### Activity
Output only the lines below that start at the line containing "- Header and parameter access" and end at the line containing "### Command Pattern Examples", with both ends kept.

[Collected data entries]
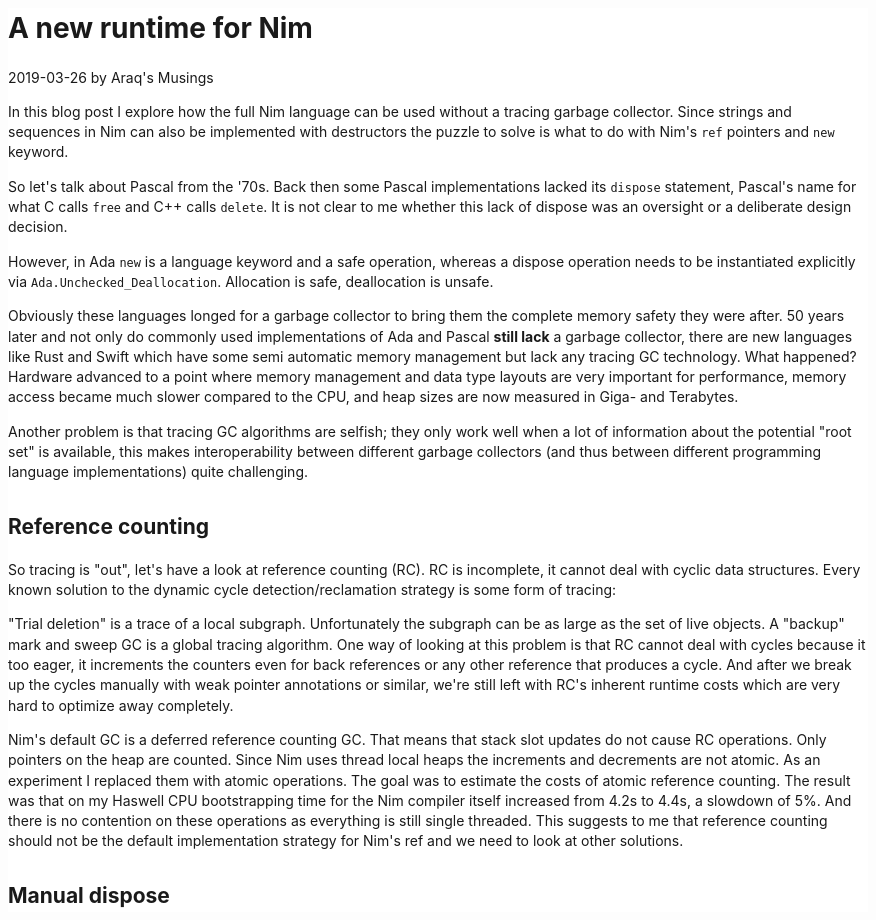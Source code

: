 

# A new runtime for Nim

2019-03-26
by Araq's Musings

In this blog post I explore how the full Nim language can be used without a tracing garbage collector. Since strings and sequences in Nim can also be implemented with destructors the puzzle to solve is what to do with Nim's `ref` pointers and `new` keyword.

So let's talk about Pascal from the '70s. Back then some Pascal implementations lacked its `dispose` statement, Pascal's name for what C calls `free` and C++ calls `delete`. It is not clear to me whether this lack of dispose was an oversight or a deliberate design decision.

However, in Ada `new` is a language keyword and a safe operation, whereas a dispose operation needs to be instantiated explicitly via `Ada.Unchecked_Deallocation`. Allocation is safe, deallocation is unsafe.

Obviously these languages longed for a garbage collector to bring them the complete memory safety they were after. 50 years later and not only do commonly used implementations of Ada and Pascal **still lack** a garbage collector, there are new languages like Rust and Swift which have some semi automatic memory management but lack any tracing GC technology. What happened? Hardware advanced to a point where memory management and data type layouts are very important for performance, memory access became much slower compared to the CPU, and heap sizes are now measured in Giga- and Terabytes.

Another problem is that tracing GC algorithms are selfish; they only work well when a lot of information about the potential "root set" is available, this makes interoperability between different garbage collectors (and thus between different programming language implementations) quite challenging.

## Reference counting

So tracing is "out", let's have a look at reference counting (RC). RC is incomplete, it cannot deal with cyclic data structures. Every known solution to the dynamic cycle detection/reclamation strategy is some form of tracing:

"Trial deletion" is a trace of a local subgraph. Unfortunately the subgraph can be as large as the set of live objects.
A "backup" mark and sweep GC is a global tracing algorithm.
One way of looking at this problem is that RC cannot deal with cycles because it too eager, it increments the counters even for back references or any other reference that produces a cycle. And after we break up the cycles manually with weak pointer annotations or similar, we're still left with RC's inherent runtime costs which are very hard to optimize away completely.

Nim's default GC is a deferred reference counting GC. That means that stack slot updates do not cause RC operations. Only pointers on the heap are counted. Since Nim uses thread local heaps the increments and decrements are not atomic. As an experiment I replaced them with atomic operations. The goal was to estimate the costs of atomic reference counting. The result was that on my Haswell CPU bootstrapping time for the Nim compiler itself increased from 4.2s to 4.4s, a slowdown of 5%. And there is no contention on these operations as everything is still single threaded. This suggests to me that reference counting should not be the default implementation strategy for Nim's ref and we need to look at other solutions.

## Manual dispose
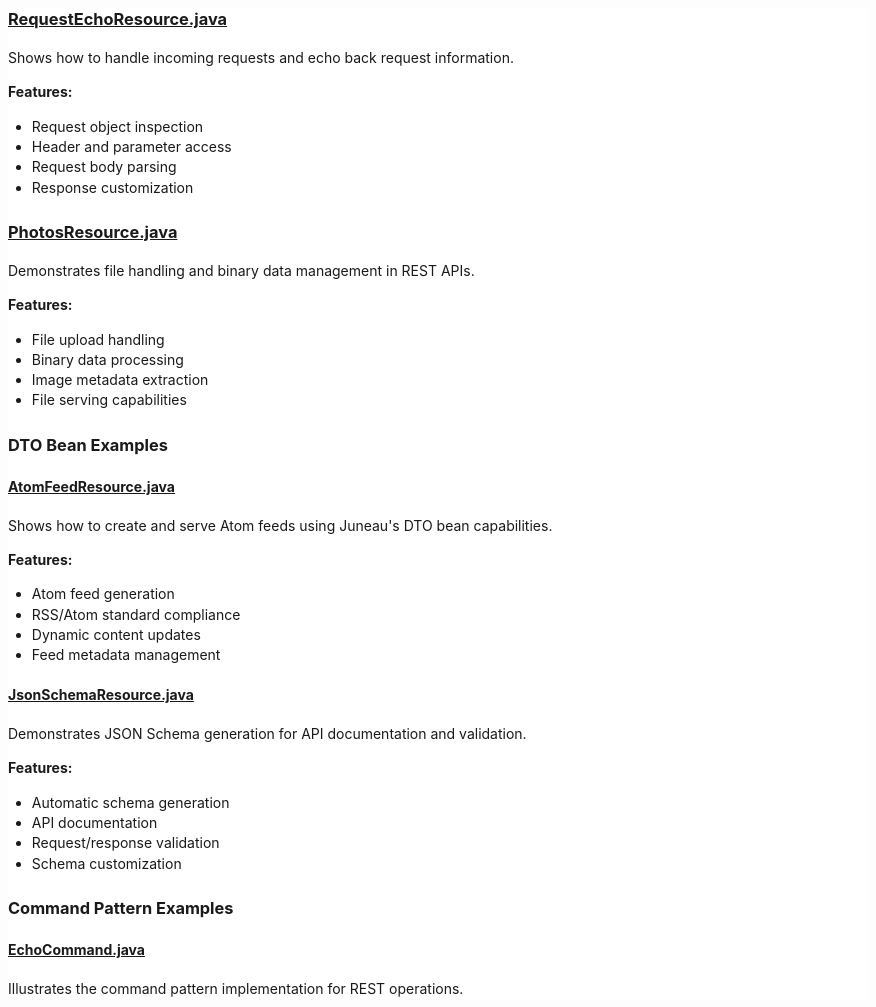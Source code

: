 ### [RequestEchoResource.java](https://github.com/apache/juneau/blob/master/juneau-examples/juneau-examples-rest/src/main/java/org/apache/juneau/examples/rest/RequestEchoResource.java)
Shows how to handle incoming requests and echo back request information.

**Features:**
- Request object inspection
- Header and parameter access
- Request body parsing
- Response customization

### [PhotosResource.java](https://github.com/apache/juneau/blob/master/juneau-examples/juneau-examples-rest/src/main/java/org/apache/juneau/examples/rest/PhotosResource.java)
Demonstrates file handling and binary data management in REST APIs.

**Features:**
- File upload handling
- Binary data processing
- Image metadata extraction
- File serving capabilities

### DTO Bean Examples

#### [AtomFeedResource.java](https://github.com/apache/juneau/blob/master/juneau-examples/juneau-examples-rest/src/main/java/org/apache/juneau/examples/rest/dto/AtomFeedResource.java)
Shows how to create and serve Atom feeds using Juneau's DTO bean capabilities.

**Features:**
- Atom feed generation
- RSS/Atom standard compliance
- Dynamic content updates
- Feed metadata management

#### [JsonSchemaResource.java](https://github.com/apache/juneau/blob/master/juneau-examples/juneau-examples-rest/src/main/java/org/apache/juneau/examples/rest/dto/JsonSchemaResource.java)
Demonstrates JSON Schema generation for API documentation and validation.

**Features:**
- Automatic schema generation
- API documentation
- Request/response validation
- Schema customization

### Command Pattern Examples

#### [EchoCommand.java](https://github.com/apache/juneau/blob/master/juneau-examples/juneau-examples-rest/src/main/java/org/apache/juneau/examples/rest/command/EchoCommand.java)
Illustrates the command pattern implementation for REST operations.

### Result of the exercise
- Header and parameter access
- Request body parsing
- Response customization

### [PhotosResource.java](https://github.com/apache/juneau/blob/master/juneau-examples/juneau-examples-rest/src/main/java/org/apache/juneau/examples/rest/PhotosResource.java)
Demonstrates file handling and binary data management in REST APIs.

**Features:**
- File upload handling
- Binary data processing
- Image metadata extraction
- File serving capabilities

### DTO Bean Examples

#### [AtomFeedResource.java](https://github.com/apache/juneau/blob/master/juneau-examples/juneau-examples-rest/src/main/java/org/apache/juneau/examples/rest/dto/AtomFeedResource.java)
Shows how to create and serve Atom feeds using Juneau's DTO bean capabilities.

**Features:**
- Atom feed generation
- RSS/Atom standard compliance
- Dynamic content updates
- Feed metadata management

#### [JsonSchemaResource.java](https://github.com/apache/juneau/blob/master/juneau-examples/juneau-examples-rest/src/main/java/org/apache/juneau/examples/rest/dto/JsonSchemaResource.java)
Demonstrates JSON Schema generation for API documentation and validation.

**Features:**
- Automatic schema generation
- API documentation
- Request/response validation
- Schema customization

### Command Pattern Examples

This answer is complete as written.